LaRue paused, before asking. “Why have you come to me, Tony?”

“Because I can’t get through to Mr. Kalmbach. Don’t get me wrong, he’s a very nice gentleman. But he’s the president’s lawyer. He’s used to dealing with people who sign contracts and even stick by them. This whole thing’s a different kettle of fish.”

“What specifically is the problem?” asked LaRue.

“I’d say the problem is that this ain’t all about legal fees and grocery bills. I’d say this money ain’t all for ‘humanitarian purposes,’ as Mr. Kalmbach likes to say.”

“What would you say it’s about?”

“I’d say it’s blackmail. You can dress it up, but that ain’t gonna change it.”

“Quid pro quo?”
LaRue suggested.

“Yeah,” said Ulasewicz. “That’s the term Mr. Kalmbach uses when he thinks he’s being
realistic
. But all that Latin don’t manage to call a spade a spade.” He hesitated for a moment. “I can tell you who don’t mince
any
words.”

“Who?”

“The writer’s wife.”

“Miz Hunt?”

“Yeah, Dorothy. By now we’re practically buddies. And let me tell you, Mr. LaRue, this is one tough cookie. This ain’t a lady making ‘humanitarian’ collections for the Community Chest.”

“You’re sure of that?”

“I’m sure of that. Never even met the lady face-to-face, but I’ve
watched her from a distance, stood by the Eastern Airlines counter at National and seen her take the money from the locker I told her to go to.”

“What’s she like?”

“Good-looking, tall. Ladylike. Dark skin. Part Sioux Indian, she tells me. We get to ramblin’ a little on the phone.”

“So how do you know she’s so tough?”

“The proof is in the pudding, Mr. LaRue. And there’s the pudding.” He pointed to the shopping bag on the other side of the coffee table. His host looked at it quizzically.

“I’m no technical genius, Mr. LaRue—though, truth is, the boys you employed for that job next door, including the writer’s wife’s husband, don’t seem to have been, either. In any case, I know how to record a conversation off a pay phone, well enough to pick up what I’m saying into the mouthpiece along with what I’m hearin’ out the receiver.” He extracted a little rubber-sided microphone from the pocket of his jacket. “It clips on just below your ear, right onto the handset.”
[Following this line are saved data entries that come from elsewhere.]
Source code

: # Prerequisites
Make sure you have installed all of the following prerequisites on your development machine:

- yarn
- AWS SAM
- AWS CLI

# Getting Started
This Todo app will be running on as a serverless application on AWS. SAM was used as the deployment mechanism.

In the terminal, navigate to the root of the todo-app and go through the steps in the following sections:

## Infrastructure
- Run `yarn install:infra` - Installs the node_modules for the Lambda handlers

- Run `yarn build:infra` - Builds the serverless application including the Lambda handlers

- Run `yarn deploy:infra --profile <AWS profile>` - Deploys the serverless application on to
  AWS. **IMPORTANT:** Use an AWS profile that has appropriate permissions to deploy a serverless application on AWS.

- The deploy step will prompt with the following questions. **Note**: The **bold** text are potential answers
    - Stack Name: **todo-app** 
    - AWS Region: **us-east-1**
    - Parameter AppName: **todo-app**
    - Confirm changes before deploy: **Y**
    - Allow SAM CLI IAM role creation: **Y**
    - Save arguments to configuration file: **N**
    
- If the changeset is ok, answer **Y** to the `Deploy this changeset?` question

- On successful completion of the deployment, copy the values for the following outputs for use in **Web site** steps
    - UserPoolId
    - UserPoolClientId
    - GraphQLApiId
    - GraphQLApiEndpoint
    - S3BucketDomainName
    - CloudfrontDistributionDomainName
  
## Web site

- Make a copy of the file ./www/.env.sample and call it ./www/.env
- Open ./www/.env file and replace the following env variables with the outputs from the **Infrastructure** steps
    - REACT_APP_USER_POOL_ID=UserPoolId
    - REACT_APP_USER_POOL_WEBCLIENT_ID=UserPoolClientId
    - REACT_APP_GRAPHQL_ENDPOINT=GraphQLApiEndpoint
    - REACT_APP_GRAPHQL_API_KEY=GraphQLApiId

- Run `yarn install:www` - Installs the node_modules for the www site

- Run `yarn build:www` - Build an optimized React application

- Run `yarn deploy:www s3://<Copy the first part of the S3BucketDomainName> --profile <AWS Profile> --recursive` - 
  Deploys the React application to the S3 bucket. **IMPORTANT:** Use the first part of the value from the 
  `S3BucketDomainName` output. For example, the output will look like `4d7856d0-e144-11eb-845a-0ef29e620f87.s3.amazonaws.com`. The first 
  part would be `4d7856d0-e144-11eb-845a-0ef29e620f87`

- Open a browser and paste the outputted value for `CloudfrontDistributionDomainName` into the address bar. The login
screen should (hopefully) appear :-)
LaRue was unsure what to say. Ulasewicz got up, went to the shopping bag, and pulled out a portable tape recorder, no thicker than a book.

“This’ll play it for you,” he said. “I bought it myself, and I don’t even care if Mr. Kalmbach approves the expense. The tape’s already sittin’ on the spindles.”

“You want me to play it now?”

“No, I’m going to leave the whole kit and caboodle with you. I shouldn’t be here in the first place. I’m going to leave and let you work things out with Mr. Kalmbach and with Dean.”

LaRue was surprised that Ulasewicz even knew John Dean’s name. Hearing it made him want to end this meeting even more.

“Well, Tony, I appreciate it.”

“You won’t like what you hear, but better you should know.” Ulasewicz tugged on his narrow-brimmed fedora. “I hope we never meet again, Mr. LaRue. And I trust you’ll take that the right way.”

“Understood, Tony. Thank you.”

They shook hands and he was gone. LaRue sat down, noting that his dinner had ten minutes left to cook. Too little time to return a phone call from one of his teenaged children in Jackson, which was fine: if
he put it off long enough, maybe their mother would handle whatever the situation was. He took two sips of his drink, put his glasses on, and wondered if ten minutes would be enough for him to listen to the tape, which had the diameter of a small doughnut.